Maybe this is why the women of the dergah are so protective over the space. This is a place of worship, I am reminded again and again. This is not a place for writers and journalists—although I am one of those, too. I understand the desire for privacy, from the close scrutiny placed on Muslim communities, and especially on us as Muslim women. I have often been turned into an unwilling spokesperson, questioned on what Islam means for us all. I have been asked whether I was or was not ever pressured by family to wear the headscarf; whether I do or do not find the community regressive; whether I can or cannot defend Muslims from Islamophobia without first defending women from Islam itself.

When Gulrez is quick to tell me that her parents never made her wear the headscarf, I understand. When Maryam says she is usually hesitant to talk with journalists, I get it. Our spaces have been taken away from us for so long. Even before 9/11, when spies started infiltrating mosques to fill the cells in Guantanamo. Even before mosques became targets for arson, bomb threats, pig’s blood. It has always felt like an almost impossible task for Muslims to find safe spaces, and this stands doubly true for Muslim women.


I sit with Gulrez on the carpeted steps leading up from the main room of the dergah. Below us, community members prepare the space for the dhikr ceremony that will happen later tonight. Above us, visitors are still finishing up the iftar meal, breaking their fast with homemade lamb curry and quinoa.

On an especially busy night at the dergah, this is the only space we have found to talk. We huddle close together over my phone, which I hold up to capture Gulrez’s soft voice. She has just finished telling me about her family, her upbringing, how she rebelled against religion when she was 12 or 13, how she rediscovered her spirituality in her late-20s. I forget myself, share stories about my own life growing up Muslim. The opportunity to speak with someone who has such a similar experience to mine is so rare, it is too sweet to pass up.

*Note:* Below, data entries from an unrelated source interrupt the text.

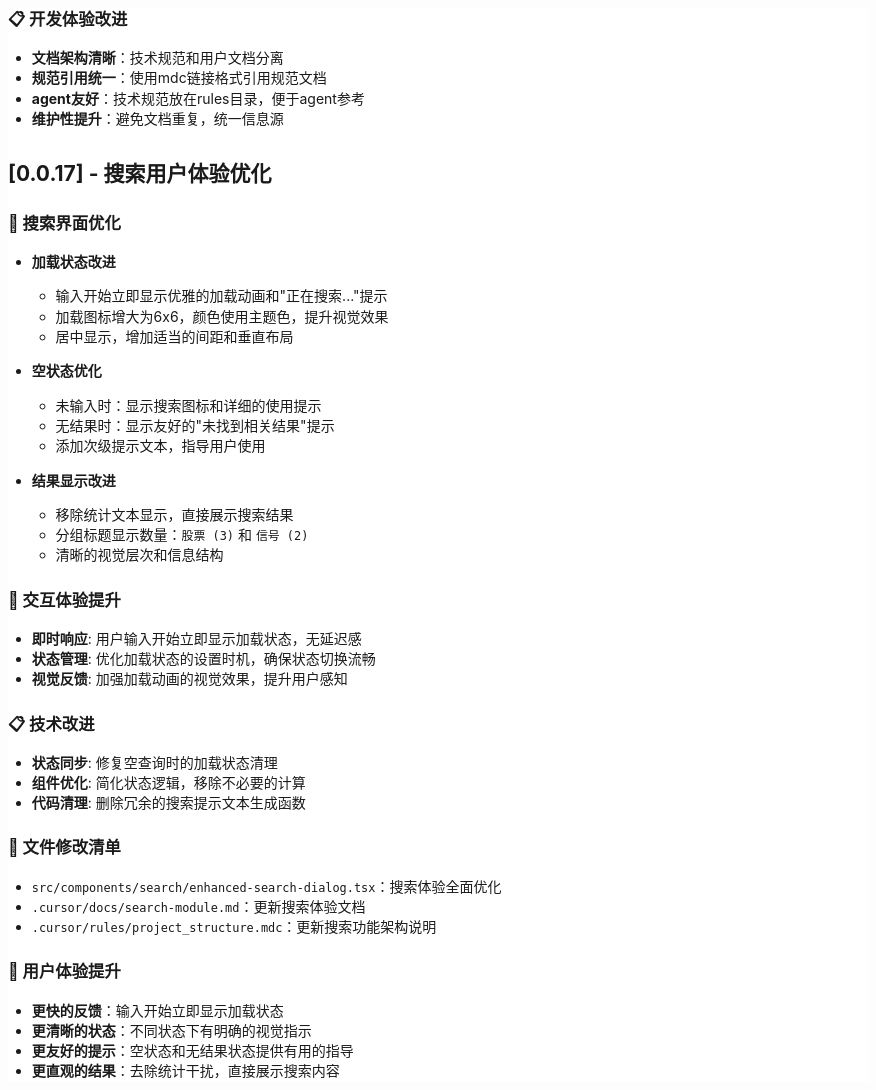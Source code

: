 ### 📋 开发体验改进

- **文档架构清晰**：技术规范和用户文档分离
- **规范引用统一**：使用mdc链接格式引用规范文档
- **agent友好**：技术规范放在rules目录，便于agent参考
- **维护性提升**：避免文档重复，统一信息源

## [0.0.17] - 搜索用户体验优化

### 🎨 搜索界面优化

- **加载状态改进**

  - 输入开始立即显示优雅的加载动画和"正在搜索..."提示
  - 加载图标增大为6x6，颜色使用主题色，提升视觉效果
  - 居中显示，增加适当的间距和垂直布局

- **空状态优化**

  - 未输入时：显示搜索图标和详细的使用提示
  - 无结果时：显示友好的"未找到相关结果"提示
  - 添加次级提示文本，指导用户使用

- **结果显示改进**
  - 移除统计文本显示，直接展示搜索结果
  - 分组标题显示数量：`股票 (3)` 和 `信号 (2)`
  - 清晰的视觉层次和信息结构

### 🔧 交互体验提升

- **即时响应**: 用户输入开始立即显示加载状态，无延迟感
- **状态管理**: 优化加载状态的设置时机，确保状态切换流畅
- **视觉反馈**: 加强加载动画的视觉效果，提升用户感知

### 📋 技术改进

- **状态同步**: 修复空查询时的加载状态清理
- **组件优化**: 简化状态逻辑，移除不必要的计算
- **代码清理**: 删除冗余的搜索提示文本生成函数

### 📁 文件修改清单

- `src/components/search/enhanced-search-dialog.tsx`：搜索体验全面优化
- `.cursor/docs/search-module.md`：更新搜索体验文档
- `.cursor/rules/project_structure.mdc`：更新搜索功能架构说明

### 🎯 用户体验提升

- **更快的反馈**：输入开始立即显示加载状态
- **更清晰的状态**：不同状态下有明确的视觉指示
- **更友好的提示**：空状态和无结果状态提供有用的指导
- **更直观的结果**：去除统计干扰，直接展示搜索内容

“Did you do any training before giving the azaan?” I ask her, and she shakes her head no.

Just then, the chatter from the room above cuts off. The chanting of the dhikr begins, a multiplicity of voices growing louder in unison. Gulrez, who has so far been restrained and quiet, now grins widely. “I’m going to want to participate in that, using my voice,” she says, laughing. The chanting has filled the stairwell now, and she gets up and drifts away to join the ceremony.

I sit silently for a moment and let the chorus of voices wash over me. Then I follow.